Jennifer Siegal, founder
of the Los Angeles-based firm Office of Mobile Design (OMD), has chosen as her
preferred design medium manufactured housing. Beginning with
single-family homes, she designed and installed her own prefabricated
storefront office in Venice California, demonstrating her commitment to the
form. This spring the Prefab was deployed to its newest location, the desert of
Joshua Tree, exemplifying the underlying principle in Siegal’s work, mobility.

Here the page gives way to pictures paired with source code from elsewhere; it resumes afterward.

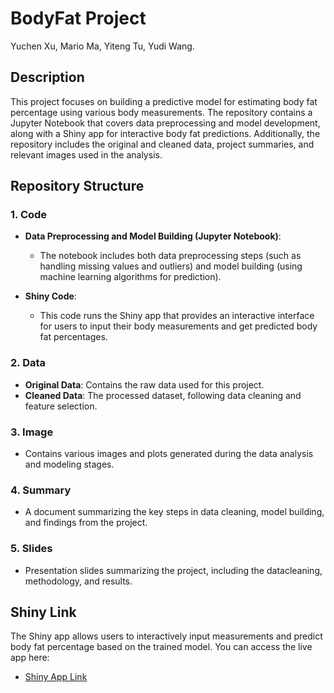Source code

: # BodyFat Project
Yuchen Xu, Mario Ma, Yiteng Tu, Yudi Wang.

## Description
This project focuses on building a predictive model for estimating body fat percentage using various body measurements. The repository contains a Jupyter Notebook that covers data preprocessing and model development, along with a Shiny app for interactive body fat predictions. Additionally, the repository includes the original and cleaned data, project summaries, and relevant images used in the analysis.

## Repository Structure

### 1. Code
- **Data Preprocessing and Model Building (Jupyter Notebook)**:
  - The notebook includes both data preprocessing steps (such as handling missing values and outliers) and model building (using machine learning algorithms for prediction).
  
- **Shiny Code**:
  - This code runs the Shiny app that provides an interactive interface for users to input their body measurements and get predicted body fat percentages.

### 2. Data
- **Original Data**: Contains the raw data used for this project.
- **Cleaned Data**: The processed dataset, following data cleaning and feature selection.

### 3. Image
- Contains various images and plots generated during the data analysis and modeling stages.

### 4. Summary
- A document summarizing the key steps in data cleaning, model building, and findings from the project.

### 5. Slides
- Presentation slides summarizing the project, including the datacleaning, methodology, and results.

## Shiny Link
The Shiny app allows users to interactively input measurements and predict body fat percentage based on the trained model. You can access the live app here:
- [Shiny App Link](https://mario2747.shinyapps.io/Group4_bodyfat_predict/)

She is also recasting that late-20th century icon of public indifference to
quality education, the portable classroom, in a positive light using inventive
site strategies to create campus-like quadrangles of smartly designed
prefabricated buildings. Drawing on her fascination with new
materials, Siegal is constantly experimenting with new ways of making her units
sustainable--"for me, the future lies in stronger, lighter, smarter
materials." In each case, the logics of industrial
construction—convenience to appropriate workforces, quality control, the
efficient use of materials—combine with the logic of minimal site impact to
create more sustainable and surprisingly rich architectural projects. Most
recently she worked with students at Taliesin West to design and build the
award-winning Mod.Fab a prefabricated off-the-grid home located on the desert
terrain.
Jennifer Siegal holds a
Master's of Architecture from SCI-Arc, was a Loeb Fellow at Harvard University,
and was the inaugural Julius Schulman Institute Fellow at Woodbury University
in CA. She is the author of Mobile: the Art of Portable Architecture, More
Mobile: Portable Architecture for Today, and was the founding editor of
Materials Monthly. A monograph on Jennifer Siegal was published in 2005. The
winner of the inaugural 2009 USA Network “Character Approved Award” she is
celebrated as “leading innovators shaping American culture”.